Texas’ legal climate consistently outshines California’s. Common-sense legal reforms have been a key contributor to the Texas economic boom. California, which has failed to pass meaningful pro-job reforms, continues to see abusive lawsuits wreak havoc on businesses, and the state remains mired in economic doldrums with consistently high unemployment and tepid job creation.
As any small business owner can attest, the state of your civil justice system can boost or dampen your ability to create jobs and spur growth. Texas once had the biggest lawsuit abuse problem in the country. Aggressive personal injury trial lawyers played the courts like a litigation lottery. Businesses, including medical practices, were crushed by the costs of excessive litigation, and many simply stayed away, costing the state jobs and economic growth.
In response, Texas passed several significant legal reforms to introduce common sense into the civil justice system. These reforms have helped the state create and retain jobs, allowed small employers to prosper and improved access to health care. According to a report by the Perryman Group, approximately 8.5 percent of Texas’ economic growth and the creation of 499,000 permanent jobs between 1995 and 2008 are the result of lawsuit reform.
California’s story paints a vastly different picture. For decades, its leaders have consistently pursued policies that promote excessive litigation, making it among the most litigious states. These policies create obstacles for the new and small businesses that drive California’s economy and have allowed abusive lawsuits to delay or halt projects.
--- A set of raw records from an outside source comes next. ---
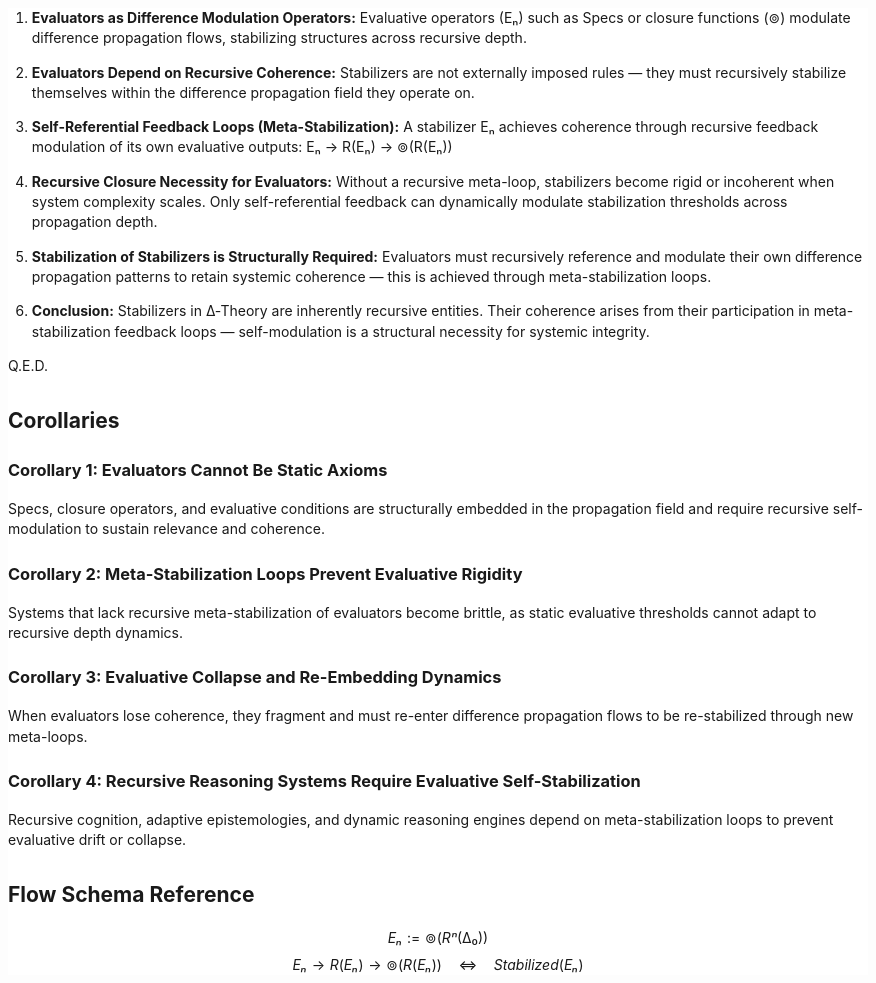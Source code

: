 1. **Evaluators as Difference Modulation Operators:** Evaluative operators (Eₙ) such as Specs or closure functions (⊚) modulate difference propagation flows, stabilizing structures across recursive depth.
    
2. **Evaluators Depend on Recursive Coherence:** Stabilizers are not externally imposed rules — they must recursively stabilize themselves within the difference propagation field they operate on.
    
3. **Self-Referential Feedback Loops (Meta-Stabilization):** A stabilizer Eₙ achieves coherence through recursive feedback modulation of its own evaluative outputs: Eₙ → R(Eₙ) → ⊚(R(Eₙ))
    
4. **Recursive Closure Necessity for Evaluators:** Without a recursive meta-loop, stabilizers become rigid or incoherent when system complexity scales. Only self-referential feedback can dynamically modulate stabilization thresholds across propagation depth.
    
5. **Stabilization of Stabilizers is Structurally Required:** Evaluators must recursively reference and modulate their own difference propagation patterns to retain systemic coherence — this is achieved through meta-stabilization loops.
    
6. **Conclusion:** Stabilizers in ∆‑Theory are inherently recursive entities. Their coherence arises from their participation in meta-stabilization feedback loops — self-modulation is a structural necessity for systemic integrity.
    
Q.E.D.

## Corollaries

### Corollary 1: Evaluators Cannot Be Static Axioms

Specs, closure operators, and evaluative conditions are structurally embedded in the propagation field and require recursive self-modulation to sustain relevance and coherence.

### Corollary 2: Meta-Stabilization Loops Prevent Evaluative Rigidity

Systems that lack recursive meta-stabilization of evaluators become brittle, as static evaluative thresholds cannot adapt to recursive depth dynamics.

### Corollary 3: Evaluative Collapse and Re-Embedding Dynamics

When evaluators lose coherence, they fragment and must re-enter difference propagation flows to be re-stabilized through new meta-loops.

### Corollary 4: Recursive Reasoning Systems Require Evaluative Self-Stabilization

Recursive cognition, adaptive epistemologies, and dynamic reasoning engines depend on meta-stabilization loops to prevent evaluative drift or collapse.

## Flow Schema Reference

$$
Eₙ := ⊚(Rⁿ(∆₀))
$$
$$
Eₙ \rightarrow R(Eₙ) \rightarrow ⊚(R(Eₙ)) \quad ⇔ \quad Stabilized(Eₙ)
$$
The effect of the legal climates is laid bare each time a California business packs up and heads to Texas. Some may recall that the CEO of CKE Restaurants, which owns the Carl’s Jr. franchise, declared two years ago that the company was planning to move its headquarters from California to Texas and halting construction of new restaurants in California while expanding aggressively in Texas. When asked why, the CEO specifically cited California’s laws that encourage lawsuits against private businesses.
What many leaders in California fail to realize is that we need to create jobs, not lawsuits. In the meantime, Texas will continue to lure businesses and jobs away from the Golden State, and we welcome these transplants with open arms.
Chip Hough is chairman of Citizens Against Lawsuit Abuse of Central Texas and managing partner of Basic Industries of South Texas. David Houston is owner of Barney’s Beanery in Los Angeles and co-chairman of California Citizens Against Lawsuit Abuse.